Here are some general tips for Rome:

  • Take as many photos as humanly possible. You are only there once (probably). If you didn’t bring a selfie stick with you across the pond, no worries, you can buy one from a thousand different street vendors for about $5 (cheaper than you probably paid for it from Amazon).
  • Public toilets aren’t free so always have change on hand.
  • Homeless people and beggars are rampant. This is both disheartening and frustrating – handle at your own discretion.
  • If  you wish to hear/see the Pope speak, Wednesday is the day to do it.

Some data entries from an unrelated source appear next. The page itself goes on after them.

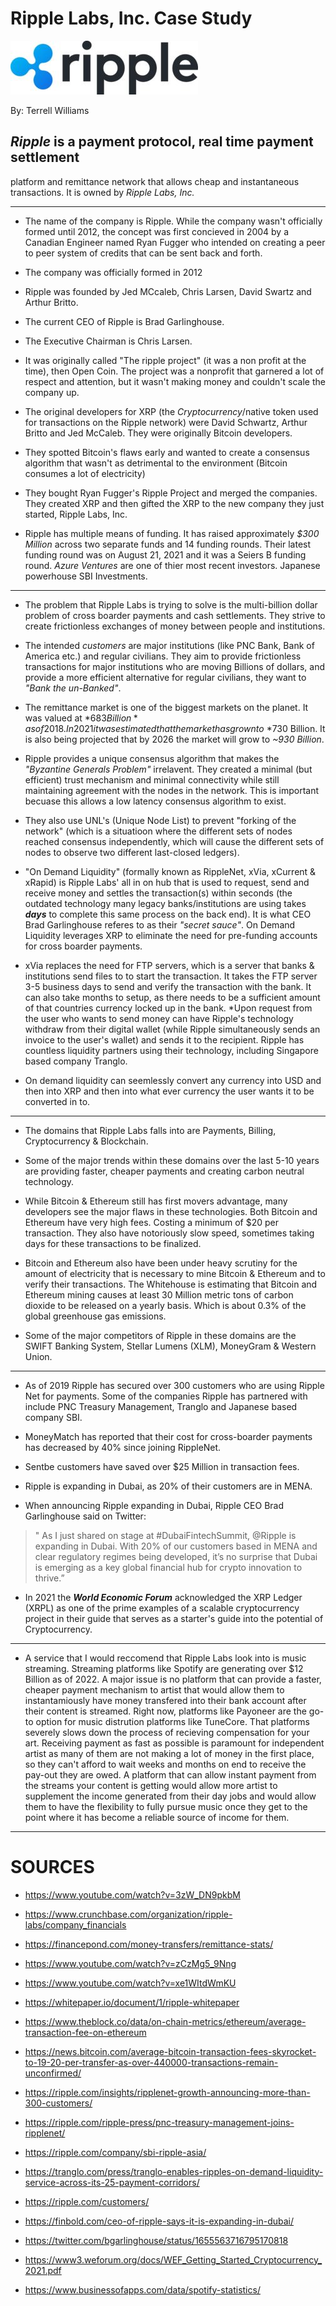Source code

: # **Ripple Labs, Inc. Case Study**  
![ripple-logo-300x86.jpg](ripple-logo-300x86.jpg) 


By: Terrell Williams
## ***Ripple*** is a payment protocol, real time payment settlement
platform and remittance network that allows cheap and instantaneous transactions. 
It is owned by *Ripple Labs, Inc.*

---


*  The name of the company is Ripple. While the company wasn't 
officially formed until 2012, the concept was first concieved in 2004 by a 
Canadian Engineer named Ryan Fugger who intended on creating a peer to peer system 
of credits that can be sent back and forth. 

* The company was officially formed in 2012

* Ripple was founded by Jed MCcaleb, Chris Larsen, David Swartz and Arthur Britto.

* The current CEO of Ripple is Brad Garlinghouse.

* The Executive Chairman is Chris Larsen.

* It was originally called "The ripple project" (it was a non profit at the time), then Open Coin. The project was a nonprofit that garnered a lot of respect and attention, but it wasn't making money and couldn't scale the company up.

* The original developers for XRP (the *Cryptocurrency*/native token used for transactions on the Ripple network) were David Schwartz, Arthur Britto and Jed McCaleb. They were originally Bitcoin developers.

* They spotted Bitcoin's flaws early and wanted to create a consensus algorithm that wasn't as detrimental to the environment (Bitcoin consumes a lot of electricity)

* They bought Ryan Fugger's Ripple Project and merged the companies. They created XRP and then gifted the XRP to the new company they just started, Ripple Labs, Inc.

* Ripple has multiple means of funding. It has raised approximately *$300 Million* across two separate funds and 14 funding rounds. Their latest funding round was on August 21, 2021 and it was a Seiers B funding round. *Azure Ventures* are one of thier most recent investors. Japanese powerhouse SBI Investments. 

---

* The problem that Ripple Labs is trying to solve is the multi-billion dollar problem of cross boarder payments and 
cash settlements. They strive to create frictionless exchanges of money between people and institutions.
* The intended *customers* are major institutions (like PNC Bank, Bank of America etc.) and regular civilians. They aim to provide frictionless transactions for major institutions who are moving Billions of dollars, and provide a more efficient alternative for regular civilians, they want to *"Bank the un-Banked"*. 


* The remittance market is one of the biggest markets on the planet. It was valued at *$683 Billion* as of 2018. In 2021 it was estimated that the market has grown to ~*$730 Billion. It is also being projected that by 2026 the market will grow to *~930 Billion*.

* Ripple provides a unique consensus algorithm that makes the *"Byzantine Generals Problem"* irrelavent. They created a minimal (but efficient) trust mechanism and minimal connectivity while still maintaining agreement with the nodes in the network. This is important becuase this allows a low latency consensus algorithm to exist. 
* They also use UNL's (Unique Node List) to prevent "forking of the network" (which is a situatioon where the different sets of nodes reached consensus independently, which will cause the different sets of nodes to observe two different last-closed ledgers).
* "On Demand Liquidity" (formally known as RippleNet, xVia, xCurrent & xRapid) is Ripple Labs' all in on hub that is used to request, send and receive money and settles the transaction(s) within seconds (the outdated technology many legacy banks/institutions are using takes ***days*** to complete this same process on the back end). It is what CEO Brad Garlinghouse referes to as their *"secret sauce"*. On Demand Liquidity leverages XRP to eliminate the need for pre-funding accounts for cross boarder payments.
* xVia replaces the need for FTP servers, which is a server that banks & institutions send files to to start the transaction. It takes the FTP server 3-5 business days to send and verify the transaction with the bank. It can also take months to  setup, as there needs to be a sufficient amount of that countries currency locked up in the bank.
*Upon request from the user who wants to send money can have Ripple's technology withdraw from their digital wallet (while Ripple simultaneously sends an invoice to the user's wallet) and sends it to the recipient. Ripple has countless liquidity partners using their technology, including Singapore based company Tranglo.
* On demand liquidity can seemlessly convert any currency into USD and then into XRP and then into what ever currency the user wants it to be converted in to.
 
 ---

 * The domains that Ripple Labs falls into are Payments, Billing, Cryptocurrency & Blockchain. 

 * Some of the major trends within these domains over the last 5-10 years are providing faster, cheaper payments and creating carbon neutral technology.

*  While Bitcoin & Ethereum still has first movers advantage, many developers see the major flaws in these technologies. Both Bitcoin and Ethereum have very high fees. Costing a minimum of $20 per transaction. They also have notoriously slow speed, sometimes taking days for these transactions to be finalized. 

* Bitcoin and Ethereum also have been under heavy scrutiny for the amount of electricity that is necessary to mine Bitcoin & Ethereum and to verify their transactions. The Whitehouse is estimating that Bitcoin and Ethereum mining causes at least 30 Million metric tons of carbon dioxide to be released on a yearly basis. 
Which is about 0.3% of the global greenhouse gas emissions. 

* Some of the major competitors of Ripple in these domains are the SWIFT Banking System, Stellar Lumens (XLM), MoneyGram & Western Union.

---

* As of 2019 Ripple has secured over 300 customers who are using Ripple Net for payments. Some of the companies Ripple has partnered with include PNC Treasury Management, Tranglo and Japanese based company SBI. 

* MoneyMatch has reported that their cost for cross-boarder payments has decreased by 40% since joining RippleNet. 

* Sentbe customers have saved over $25 Million in transaction fees. 

* Ripple is expanding in Dubai, as 20% of their customers are in MENA. 
* When announcing Ripple expanding in Dubai, Ripple CEO Brad Garlinghouse said on Twitter:

>" As I just shared on stage at #DubaiFintechSummit, 
@Ripple is expanding in Dubai. With 20% of our customers based in MENA and clear regulatory regimes being developed, it’s no surprise that Dubai is emerging as a key global financial hub for crypto innovation to thrive.”



* In 2021 the ***World Economic Forum*** acknowledged the XRP Ledger (XRPL) as one of the prime examples of a scalable cryptocurrency project in their guide that serves as a starter's guide into the potential of Cryptocurrency. 

---

*   A service that I would reccomend that Ripple Labs look into is music streaming. 
Streaming platforms like Spotify are generating over $12 Billion as of 2022. A major issue is no platform that can provide a faster, cheaper payment mechanism to artist that would allow them to instantamiously have money transfered into their bank account after their content is streamed. Right now, platforms like Payoneer are the go-to option for music distrution platforms like TuneCore. That platforms severely slows down the process of recieving compensation for your art. Receiving payment as fast as possible is paramount for independent artist as many of them are not making a lot of money in the first place, so they can't afford to wait weeks and months on end to receive the pay-out they are owed. A platform that can allow instant payment from the streams your content is getting would allow more artist to supplement the income generated from their day jobs and would allow them to have the flexibility to 
fully pursue music once they get to the point where it has become a reliable source of income for them. 

---

# **SOURCES**

* https://www.youtube.com/watch?v=3zW_DN9pkbM 

* https://www.crunchbase.com/organization/ripple-labs/company_financials 

* https://financepond.com/money-transfers/remittance-stats/ 

* https://www.youtube.com/watch?v=zCzMg5_9Nng 

* https://www.youtube.com/watch?v=xe1WItdWmKU 

* https://whitepaper.io/document/1/ripple-whitepaper 

* https://www.theblock.co/data/on-chain-metrics/ethereum/average-transaction-fee-on-ethereum 

* https://news.bitcoin.com/average-bitcoin-transaction-fees-skyrocket-to-19-20-per-transfer-as-over-440000-transactions-remain-unconfirmed/

* https://ripple.com/insights/ripplenet-growth-announcing-more-than-300-customers/ 

* https://ripple.com/ripple-press/pnc-treasury-management-joins-ripplenet/ 

* https://ripple.com/company/sbi-ripple-asia/ 

* https://tranglo.com/press/tranglo-enables-ripples-on-demand-liquidity-service-across-its-25-payment-corridors/ 

* https://ripple.com/customers/ 

* https://finbold.com/ceo-of-ripple-says-it-is-expanding-in-dubai/

* https://twitter.com/bgarlinghouse/status/1655563716795170818

* https://www3.weforum.org/docs/WEF_Getting_Started_Cryptocurrency_2021.pdf

* https://www.businessofapps.com/data/spotify-statistics/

We were there on a Wednesday and regrettably we didn’t wait around to hear him speak, as we were very focused on the Sistine Chapel. In hindsight, we should have listened to his sermon and then gone to the Chapel.
  • SOAK IT ALL IN  – You will be walking on streets that are more than 1,000 years old. Churches, palaces, homes – so many structures have been around for centuries; some even 2,000+ years. Take pictures, marvel at the beauty of 2,000 year old marble, imagine what it must have been like in ancient Rome. Lose yourself in history – be a geek and take pictures of yourself in front of everything. Ask questions. ENJOY YOURSELF! Romans are very, very friendly!

I sincerely hope you can visit Rome someday – for a big history buff like myself, it was a must-see for our Europe trip. I only touched the surface in terms of the things I learned and the feelings I experienced in Rome but this is the honest-to-goodness list of things we saw. You can get all this in within 2.5 days because so many sights are not museums, you can simply look around snap some pictures and head on to the next sight.